• Instructions to follow: Find the lines of the material below that include the string "will", then copy each one.
Content starts
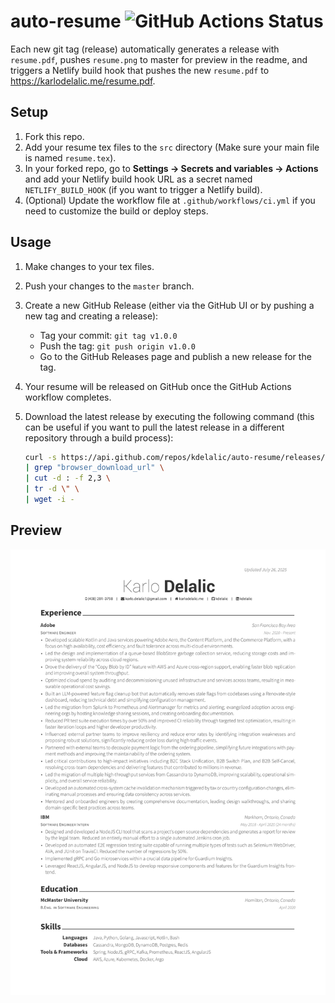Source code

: 
# auto-resume ![GitHub Actions Status](https://github.com/kdelalic/auto-resume/actions/workflows/ci.yml/badge.svg)


Each new git tag (release) automatically generates a release with `resume.pdf`, pushes `resume.png` to master for preview in the readme, and triggers a Netlify build hook that pushes the new `resume.pdf` to <https://karlodelalic.me/resume.pdf>.


## Setup

1. Fork this repo.
2. Add your resume tex files to the `src` directory (Make sure your main file is named `resume.tex`).
3. In your forked repo, go to **Settings → Secrets and variables → Actions** and add your Netlify build hook URL as a secret named `NETLIFY_BUILD_HOOK` (if you want to trigger a Netlify build).
4. (Optional) Update the workflow file at `.github/workflows/ci.yml` if you need to customize the build or deploy steps.


## Usage

1. Make changes to your tex files.
2. Push your changes to the `master` branch.
3. Create a new GitHub Release (either via the GitHub UI or by pushing a new tag and creating a release):
    - Tag your commit: `git tag v1.0.0`
    - Push the tag: `git push origin v1.0.0`
    - Go to the GitHub Releases page and publish a new release for the tag.
4. Your resume will be released on GitHub once the GitHub Actions workflow completes.
5. Download the latest release by executing the following command (this can be useful if you want to pull the latest release in a different repository through a build process):

    ```bash
    curl -s https://api.github.com/repos/kdelalic/auto-resume/releases/latest \
    | grep "browser_download_url" \
    | cut -d : -f 2,3 \
    | tr -d \" \
    | wget -i -
    ```


## Preview

![Resume preview image](resume.png)
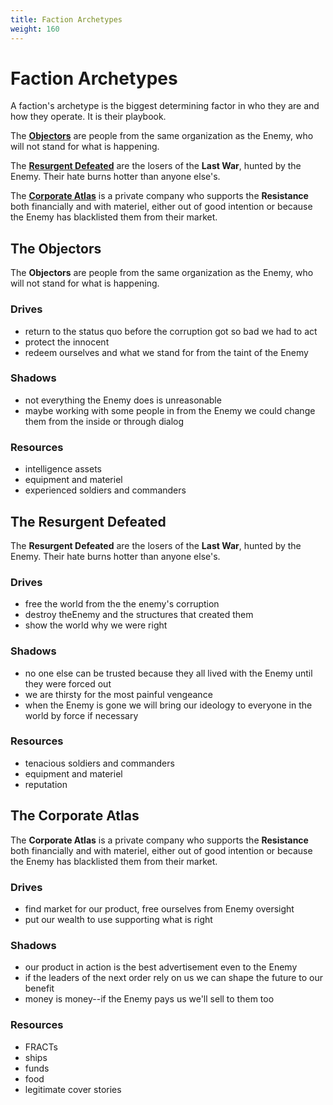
 ```yaml
---
title: Faction Archetypes
weight: 160
---
```


# Faction Archetypes

A faction's archetype is the biggest determining factor in who they are and how
they operate. It is their playbook.

The [**Objectors**](/factions/archetypes/objectors/) are people from the same
organization as the Enemy, who will not stand for what is happening.

The [**Resurgent Defeated**](/factions/archetypes/resurgent-defeated/) are the
losers of the **Last War**, hunted by the Enemy. Their hate burns hotter than
anyone else's.

The [**Corporate Atlas**](/factions/archetypes/corporate-atlas/) is a private
company who supports the **Resistance** both financially and with materiel,
either out of good intention or because the Enemy has blacklisted them from
their market.

## The Objectors

The **Objectors** are people from the same organization as the Enemy, who will
not stand for what is happening.


### Drives

- return to the status quo before the corruption got so bad we had to act
- protect the innocent
- redeem ourselves and what we stand for from the taint of the Enemy


### Shadows

- not everything the Enemy does is unreasonable
- maybe working with some people in from the Enemy we could change them from the
  inside or through dialog

### Resources

- intelligence assets
- equipment and materiel
- experienced soldiers and commanders

## The Resurgent Defeated

The **Resurgent Defeated** are the losers of the **Last War**, hunted by the
Enemy. Their hate burns hotter than anyone else's.

### Drives

- free the world from the the enemy's corruption
- destroy theEnemy and the structures that created them
- show the world why we were right

### Shadows

- no one else can be trusted because they all lived with the Enemy until they
  were forced out
- we are thirsty for the most painful vengeance
- when the Enemy is gone we will bring our ideology to everyone in the world by
  force if necessary

### Resources

- tenacious soldiers and commanders
- equipment and materiel
- reputation

## The Corporate Atlas

The **Corporate Atlas** is a private company who supports the **Resistance**
both financially and with materiel, either out of good intention or because
the Enemy has blacklisted them from their market.

### Drives

- find market for our product, free ourselves from Enemy oversight
- put our wealth to use supporting what is right

### Shadows

- our product in action is the best advertisement even to the Enemy
- if the leaders of the next order rely on us we can shape the future to our
  benefit
- money is money--if the Enemy pays us we'll sell to them too

### Resources

- FRACTs
- ships
- funds
- food
- legitimate cover stories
Content ends
• Reply:
4. Your resume will be released on GitHub once the GitHub Actions workflow completes.
organization as the Enemy, who will not stand for what is happening.
The **Objectors** are people from the same organization as the Enemy, who will
- when the Enemy is gone we will bring our ideology to everyone in the world by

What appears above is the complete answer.